In order to state a viable claim under 42 U.S.C. § 1983, a plaintiff must allege that a person acting under color of state law deprived him or her of a constitutional right or of a right conferred by a law of the United States. See Dowe v. Total Action Against Poverty in Roanoke Valley, 145 F.3d 653, 658 (4th Cir. 1998) (citing 42 U.S.C. § 1983). Courts must liberally construe pro se civil rights complaints in order to address constitutional deprivations. Gordon v. Leeke, 574 F.2d 1147, 1151 (4th Cir. 1978). Nevertheless, "[p]rinciples requiring generous construction of pro se complaints are not . . . without limits." Beaudett v. City of Hampton, 775 F.2d 1274, 1278 (4th Cir. 1985). Neither "inanimate objects such as buildings, facilities, and grounds" nor collective terms such as "staff or "agency" are persons amenable
to suit under § 1983. Lamb v. Library People Them, No. 3:13-8-CMC-BHH, 2013 WL 526887, at *2-3 (D.S.C. Jan. 22, 2013) (citations omitted) (internal quotations omitted) (explaining the plaintiff's "use of the collective term 'people them' as a means to name a defendant in a § 1983 claim does not adequately name a 'person'"); see Preval v. Reno, No. 99-6950, 2000 WL 20591, at *1 (4th Cir. 2000) (citations omitted) (affirming district court's determination that Piedmont Regional Jail is not a "person" under § 1983). Moreover, in her current Complaint, Plaintiff does not identify the particular constitutional right that was violated by the defendants' conduct. In addition, Plaintiff's current allegations also fail to provide each defendant with fair notice of the facts and legal basis upon which his or her liability rests. See Bell Atl. Corp. v. Twombly, 550 U.S. 544, 555 (2007) (quoting Conley v. Gibson, 355 U.S. 41, 47 (1957)).
Plaintiff's current Complaint also fails to comply with Federal Rule of Civil Procedure 8(a). That rule provides:

(a) Claim for Relief. A pleading that states a claim for relief must contain:
(1) a short and plain statement of the grounds for the court's jurisdiction, unless the court already has jurisdiction and the claim needs no new jurisdictional support;
(2) a short and plain statement of the claim showing that the pleader is entitled to relief; and
(3) a demand for the relief sought, which may include relief in the alternative or different types of relief.

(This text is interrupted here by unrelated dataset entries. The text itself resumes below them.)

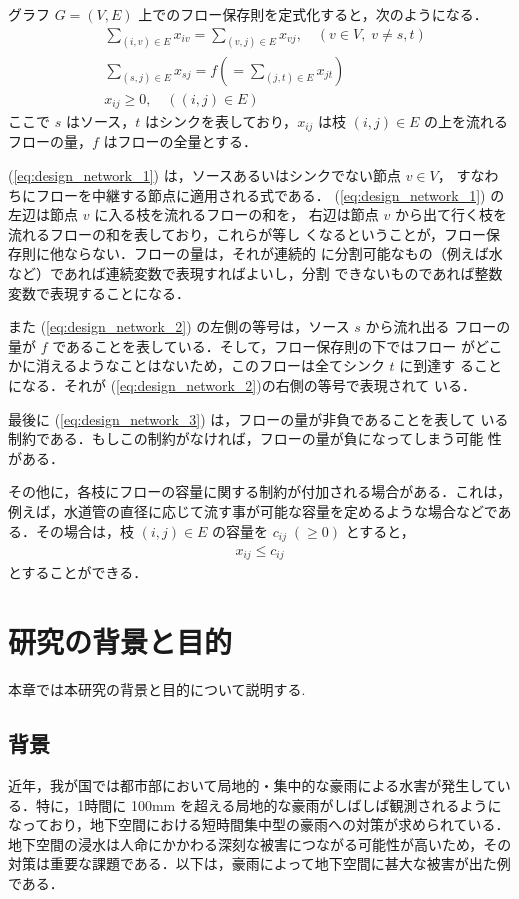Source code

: \documentclass[a4paper,12pt,fleqn]{jarticle}
\begin{document}
グラフ $G = (V, E)$ 上でのフロー保存則を定式化すると，次のようになる．
%
\begin{align}
 & \sum_{(i, v) \in E} x_{iv}
 = \sum_{(v, j) \in E} x_{vj}, \quad (v \in V, \; v \not= s, t)
 \label{eq:design_network_1} \\
 & \sum_{(s, j) \in E} x_{sj}
 = f \left( = \sum_{(j, t) \in E} x_{jt} \right)
 \label{eq:design_network_2} \\
 & x_{ij} \ge 0, \quad ((i, j) \in E)
 \label{eq:design_network_3}
\end{align}
%
ここで $s$ はソース，$t$ はシンクを表しており，$x_{ij}$ は枝 $(i, j) \in
E$ の上を流れるフローの量，$f$ はフローの全量とする．

(\ref{eq:design_network_1}) は，ソースあるいはシンクでない節点 $v \in V$，
すなわちにフローを中継する節点に適用される式である．
%
(\ref{eq:design_network_1}) の左辺は節点 $v$ に入る枝を流れるフローの和を，
右辺は節点 $v$ から出て行く枝を流れるフローの和を表しており，これらが等し
くなるということが，フロー保存則に他ならない．フローの量は，それが連続的
に分割可能なもの（例えば水など）であれば連続変数で表現すればよいし，分割
できないものであれば整数変数で表現することになる．

また (\ref{eq:design_network_2}) の左側の等号は，ソース $s$ から流れ出る
フローの量が $f$ であることを表している．そして，フロー保存則の下ではフロー
がどこかに消えるようなことはないため，このフローは全てシンク $t$ に到達す
ることになる．それが (\ref{eq:design_network_2})の右側の等号で表現されて
いる．

最後に (\ref{eq:design_network_3}) は，フローの量が非負であることを表して
いる制約である．もしこの制約がなければ，フローの量が負になってしまう可能
性がある．

その他に，各枝にフローの容量に関する制約が付加される場合がある．これは，
例えば，水道管の直径に応じて流す事が可能な容量を定めるような場合などであ
る．その場合は，枝 $(i, j) \in E$ の容量を $c_{ij} \; (\ge 0)$ とすると，
%
\begin{align}
 x_{ij} \le c_{ij}
 \label{eq:design_network_4}
\end{align}
%
とすることができる．


\newpage
\section{研究の背景と目的}
本章では本研究の背景と目的について説明する.

\subsection{背景}
\label{subsec:background}
近年，我が国では都市部において局地的・集中的な豪雨による水害が発生している．特に，1時間に 100mm を超える局地的な豪雨がしばしば観測されるようになっており，地下空間における短時間集中型の豪雨への対策が求められている．地下空間の浸水は人命にかかわる深刻な被害につながる可能性が高いため，その対策は重要な課題である\cite{地下空間における浸水対策ガイドライン}．以下は，豪雨によって地下空間に甚大な被害が出た例である．
\end{document}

Fed. R. Civ. P. 8(a). Plaintiff fails to identify the basis for the Court's jurisdiction and fails to provide a short and plain statement of her claim.
Accordingly, Plaintiff is DIRECTED, within fourteen (14) days of the date of entry hereof, to particularize her complaint in conformance with the following directions and in the order set forth below:
a. At the very top of the particularized pleading, Plaintiff is directed to place the following caption in all capital letters "PARTICULARIZED COMPLAINT FOR CIVIL ACTION NUMBER 3:16CV40."
b. The first paragraph of the particularized pleading must contain a list of
defendants. Thereafter, in the body of the particularized complaint, Plaintiff must set forth legibly, in separately numbered paragraphs, a short statement of the facts giving rise to his claims for relief. Thereafter, in separately captioned sections, Plaintiff must clearly identify each civil right violated. Under each section, the Plaintiff must list each defendant purportedly liable under that legal theory and explain why she believes each defendant is liable to her. Such explanation should reference the specific numbered factual paragraphs in the body of the particularized complaint that support that assertion. Plaintiff shall also include a prayer for relief.
c. The particularized pleading will supplant the prior complaints. The particularized pleading must stand or fall of its own accord. Plaintiff may not reference statements in the prior complaints.
Plaintiff's particularized complaint must also comply with Federal Rule of Civil Procedure Rule 8(a). FAILURE TO COMPLY WITH THE FOREGOING DIRECTIONS WILL RESULT IN DISMISSAL OF THE ACTION. See Fed. R. Civ. P. 41(b).
Federal Rule of Civil Procedure 18(a) provides that: "A party asserting a claim, counterclaim, crossclaim, or third-party claim may join, as independent or alternative claims, as many claims as it has against an opposing party." Nevertheless, when a plaintiff seeks to bring multiple claims against multiple defendants, he must also satisfy Federal Rule of Civil Procedure 20 which provides:

(2) Defendants. Persons . . . may be joined in one action as defendants if:
(A) any right to relief is asserted against them jointly, severally, or in the alternative with respect to or arising out of the same transaction, occurrence, or series of transactions or occurrences; and
(B) any question of law or fact common to all defendants will arise in the action.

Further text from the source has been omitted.